▶ **Dataset**:
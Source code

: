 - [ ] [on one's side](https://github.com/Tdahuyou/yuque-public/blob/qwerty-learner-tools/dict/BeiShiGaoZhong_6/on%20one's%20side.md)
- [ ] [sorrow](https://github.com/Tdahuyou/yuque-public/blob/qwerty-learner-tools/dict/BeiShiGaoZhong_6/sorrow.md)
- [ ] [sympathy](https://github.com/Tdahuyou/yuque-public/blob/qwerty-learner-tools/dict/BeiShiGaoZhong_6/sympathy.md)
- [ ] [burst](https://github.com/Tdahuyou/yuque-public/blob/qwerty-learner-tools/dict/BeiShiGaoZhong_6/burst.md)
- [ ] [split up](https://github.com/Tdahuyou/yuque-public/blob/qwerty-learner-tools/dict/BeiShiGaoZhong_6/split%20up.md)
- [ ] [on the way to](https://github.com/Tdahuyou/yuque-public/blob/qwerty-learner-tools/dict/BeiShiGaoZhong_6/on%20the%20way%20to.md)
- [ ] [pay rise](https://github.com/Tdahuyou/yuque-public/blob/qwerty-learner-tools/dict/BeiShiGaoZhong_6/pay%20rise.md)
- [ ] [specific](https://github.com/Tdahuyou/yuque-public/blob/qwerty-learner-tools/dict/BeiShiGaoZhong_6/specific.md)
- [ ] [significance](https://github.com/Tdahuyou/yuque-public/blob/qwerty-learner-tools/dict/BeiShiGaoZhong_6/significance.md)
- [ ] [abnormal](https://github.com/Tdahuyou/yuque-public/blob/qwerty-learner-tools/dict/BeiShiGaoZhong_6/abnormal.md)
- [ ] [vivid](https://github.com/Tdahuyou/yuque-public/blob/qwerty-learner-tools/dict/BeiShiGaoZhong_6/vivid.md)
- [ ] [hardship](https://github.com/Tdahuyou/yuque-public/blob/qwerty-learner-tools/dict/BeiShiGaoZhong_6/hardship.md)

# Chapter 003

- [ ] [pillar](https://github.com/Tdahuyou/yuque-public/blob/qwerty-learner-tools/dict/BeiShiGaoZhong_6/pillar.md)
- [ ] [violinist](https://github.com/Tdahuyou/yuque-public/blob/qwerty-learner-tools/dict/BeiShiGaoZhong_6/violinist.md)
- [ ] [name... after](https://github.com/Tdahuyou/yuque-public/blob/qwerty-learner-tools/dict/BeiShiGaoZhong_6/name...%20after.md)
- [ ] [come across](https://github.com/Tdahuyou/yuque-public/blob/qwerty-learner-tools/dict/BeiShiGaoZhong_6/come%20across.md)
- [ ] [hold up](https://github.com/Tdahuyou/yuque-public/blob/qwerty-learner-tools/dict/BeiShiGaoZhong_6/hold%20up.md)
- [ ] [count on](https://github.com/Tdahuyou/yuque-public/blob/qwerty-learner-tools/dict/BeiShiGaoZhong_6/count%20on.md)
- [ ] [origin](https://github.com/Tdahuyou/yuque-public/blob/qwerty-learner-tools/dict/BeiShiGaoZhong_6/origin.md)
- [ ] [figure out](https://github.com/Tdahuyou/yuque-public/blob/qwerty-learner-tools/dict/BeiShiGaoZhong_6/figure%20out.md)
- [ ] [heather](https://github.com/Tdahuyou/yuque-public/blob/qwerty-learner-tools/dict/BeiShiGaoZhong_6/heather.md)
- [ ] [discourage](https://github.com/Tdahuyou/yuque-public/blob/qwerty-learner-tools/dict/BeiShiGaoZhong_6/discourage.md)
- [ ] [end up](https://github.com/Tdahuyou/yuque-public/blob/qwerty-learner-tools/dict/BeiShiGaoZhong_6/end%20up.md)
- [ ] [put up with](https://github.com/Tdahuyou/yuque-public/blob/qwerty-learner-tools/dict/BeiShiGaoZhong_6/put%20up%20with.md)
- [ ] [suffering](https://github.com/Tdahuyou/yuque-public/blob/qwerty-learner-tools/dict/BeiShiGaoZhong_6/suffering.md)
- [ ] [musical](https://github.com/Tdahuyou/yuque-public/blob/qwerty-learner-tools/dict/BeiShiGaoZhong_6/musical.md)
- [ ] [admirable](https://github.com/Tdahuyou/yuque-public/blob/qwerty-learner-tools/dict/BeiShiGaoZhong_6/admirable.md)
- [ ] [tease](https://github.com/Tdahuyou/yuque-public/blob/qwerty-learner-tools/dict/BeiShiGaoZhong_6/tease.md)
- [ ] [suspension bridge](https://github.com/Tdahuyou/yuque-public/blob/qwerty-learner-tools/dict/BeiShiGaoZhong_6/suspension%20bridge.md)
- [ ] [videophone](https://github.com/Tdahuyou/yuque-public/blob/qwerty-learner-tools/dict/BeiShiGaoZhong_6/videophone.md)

▶ **What you need to do**: Everything from the line with "- [ ] [suspension" through the final line of the entries above must be duplicated exactly; both ends belong, and no other line does.

▶ **Reply**:
- [ ] [suspension bridge](https://github.com/Tdahuyou/yuque-public/blob/qwerty-learner-tools/dict/BeiShiGaoZhong_6/suspension%20bridge.md)
- [ ] [videophone](https://github.com/Tdahuyou/yuque-public/blob/qwerty-learner-tools/dict/BeiShiGaoZhong_6/videophone.md)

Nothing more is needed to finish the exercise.